Durante
la gita-pellegrinaggio attraverso la penisola balcanica, dell’Associazione per
l’accoglienza dei migranti “San Martino de Porres” di Pistoia, incontriamo le
madri di Srebrenica e di Zepa nel pomeriggio del 21 agosto 2008, una data che
rimarrà impressa nella mente di molti dei presenti. L’incontro avviene in un
piccolo appartamento della periferia di Sarajevo. Appena entrati, le foto con i
volti degli scomparsi, con le bare, con il volto addolorato di Clinton, ci
hanno calato immediatamente in una tragedia della storia rimossa dai media. Il genocidio, realizzato nel
luglio 1995 nell’impotenza, ma anche nell’indifferenza e nel silenzio
dell’Europa, si materializza ai nostri occhi in un’evidenza lampante che
squarcia le coscienze: non possiamo sottrarci alla responsabilità di questa
sconfitta dell’umanità: la connessione tra sfera e spazio globale si realizza
in modo lacerante.
Le parole delle madri, in particolare della presidente
Munira Subasic – una donna apparentemente semplice, ma ferma nella sua fiera
argomentazione – sono come un grido che chiede, esige giustizia di un genocidio che il mondo non ha voluto
vedere. Munira parla, racconta, ragiona, discute, accusa rapida e precisa
nella sua lingua bosniaca per noi incomprensibile, ma tradotta, talvolta tra le
lacrime, dalla giovane e dolcissima Ana, che più volte è sopraffatta dalla
commozione. Munira parla con la durezza e la precisione di un processo verbale
contro Karadzic (da pochi giorni scoperto e arrestato), Mladic (ancora nascosto
dal governo serbo), le responsabilità dell’Europa e dell’Onu, contro i silenzi
del papa; la sua sicurezza è assoluta, come se avesse raggiunto un punto fermo
che le asciuga le lacrime e le dà serenità, la Giustizia. Erompe con un grido:
“Perché siete qui?” e ci fa improvvisamente protagonisti inconsapevoli in
quella stanza, dove sono presenti il dolore e l’orrore del XX secolo. Noi, dopo
essere rimasti a lungo in silenzio, possiamo solo ringraziare per la loro
testimonianza: lo esprimiamo con le mie sofferte parole: “L’incontro che vi
abbiamo chiesto vuole riaffermare che la dignità umana resiste nella memoria,
anche e proprio nei luoghi, di cui sono stati vittime i vostri familiari. Siamo
consapevoli che ogni incontro, per voi evoca dolore, ma essere qui rappresenta
per noi una scelta irrinunciabile di solidarietà nella memoria e nella
giustizia. Il valore della vostra testimonianza è infinito proprio perché
diventa parte della memoria collettiva grazie al messaggio che quanto è
avvenuto qui, non accada più in nessuna parte del mondo. I vostri cari non
toneranno a vivere, ma attraverso la giustizia i responsabili del crimine non
sfuggiranno al giudizio degli uomini e della storia né potranno uccidere il
ricordo di coloro che assassinarono fisicamente. Nei giorni del luglio 1995,
forse molti di noi volsero altrove lo sguardo per non vedere quanto di
terribile avveniva nella vicina Bosnia: oggi, nel chiedervi perdono dell’indifferenza
di allora, vi ringraziamo perché ci avete aiutato a continuare ad essere umani.

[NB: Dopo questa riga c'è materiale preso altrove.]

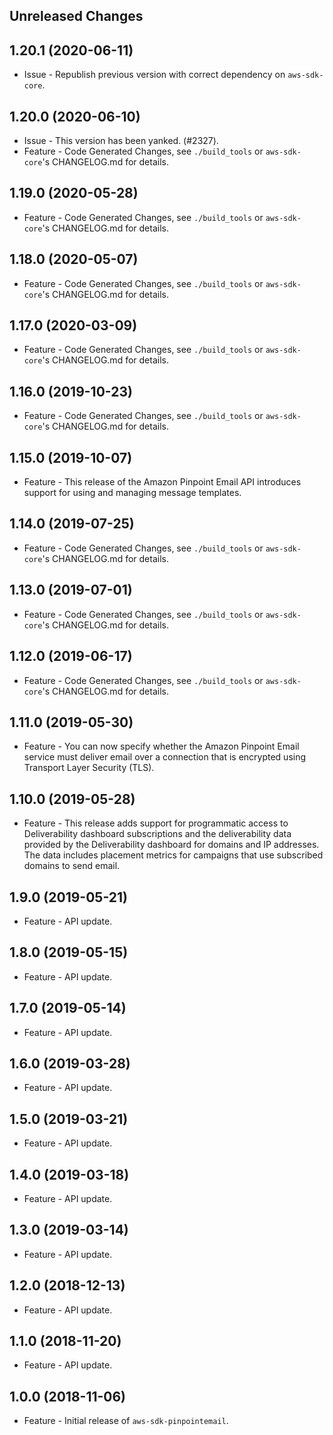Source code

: Unreleased Changes
------------------

1.20.1 (2020-06-11)
------------------

* Issue - Republish previous version with correct dependency on `aws-sdk-core`.

1.20.0 (2020-06-10)
------------------

* Issue - This version has been yanked. (#2327).
* Feature - Code Generated Changes, see `./build_tools` or `aws-sdk-core`'s CHANGELOG.md for details.

1.19.0 (2020-05-28)
------------------

* Feature - Code Generated Changes, see `./build_tools` or `aws-sdk-core`'s CHANGELOG.md for details.

1.18.0 (2020-05-07)
------------------

* Feature - Code Generated Changes, see `./build_tools` or `aws-sdk-core`'s CHANGELOG.md for details.

1.17.0 (2020-03-09)
------------------

* Feature - Code Generated Changes, see `./build_tools` or `aws-sdk-core`'s CHANGELOG.md for details.

1.16.0 (2019-10-23)
------------------

* Feature - Code Generated Changes, see `./build_tools` or `aws-sdk-core`'s CHANGELOG.md for details.

1.15.0 (2019-10-07)
------------------

* Feature - This release of the Amazon Pinpoint Email API introduces support for using and managing message templates.

1.14.0 (2019-07-25)
------------------

* Feature - Code Generated Changes, see `./build_tools` or `aws-sdk-core`'s CHANGELOG.md for details.

1.13.0 (2019-07-01)
------------------

* Feature - Code Generated Changes, see `./build_tools` or `aws-sdk-core`'s CHANGELOG.md for details.

1.12.0 (2019-06-17)
------------------

* Feature - Code Generated Changes, see `./build_tools` or `aws-sdk-core`'s CHANGELOG.md for details.

1.11.0 (2019-05-30)
------------------

* Feature - You can now specify whether the Amazon Pinpoint Email service must deliver email over a connection that is encrypted using Transport Layer Security (TLS).

1.10.0 (2019-05-28)
------------------

* Feature - This release adds support for programmatic access to Deliverability dashboard subscriptions and the deliverability data provided by the Deliverability dashboard for domains and IP addresses. The data includes placement metrics for campaigns that use subscribed domains to send email.

1.9.0 (2019-05-21)
------------------

* Feature - API update.

1.8.0 (2019-05-15)
------------------

* Feature - API update.

1.7.0 (2019-05-14)
------------------

* Feature - API update.

1.6.0 (2019-03-28)
------------------

* Feature - API update.

1.5.0 (2019-03-21)
------------------

* Feature - API update.

1.4.0 (2019-03-18)
------------------

* Feature - API update.

1.3.0 (2019-03-14)
------------------

* Feature - API update.

1.2.0 (2018-12-13)
------------------

* Feature - API update.

1.1.0 (2018-11-20)
------------------

* Feature - API update.

1.0.0 (2018-11-06)
------------------

* Feature - Initial release of `aws-sdk-pinpointemail`.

Grazie, donne di Srebrenica e di Zepa: porteremo con noi il vostro messaggio di
giustizia, di rispetto della diversità e di speranza nell’uomo!”. Quindi don
Patrizio Guidi legge la commossa poesia composta da lui: “Madri di Srebrenica”.
Paola Bellandi, presidente dell’associazione, offre un quadro con il ricamo
eseguito da lei con una dedica alle madri. Loro capiscono il nostro disagio e
la nostra solidarietà, ci abbracciano. Sarà difficile per molti di noi dimenticarle
e continuare ad essere gli stessi di prima.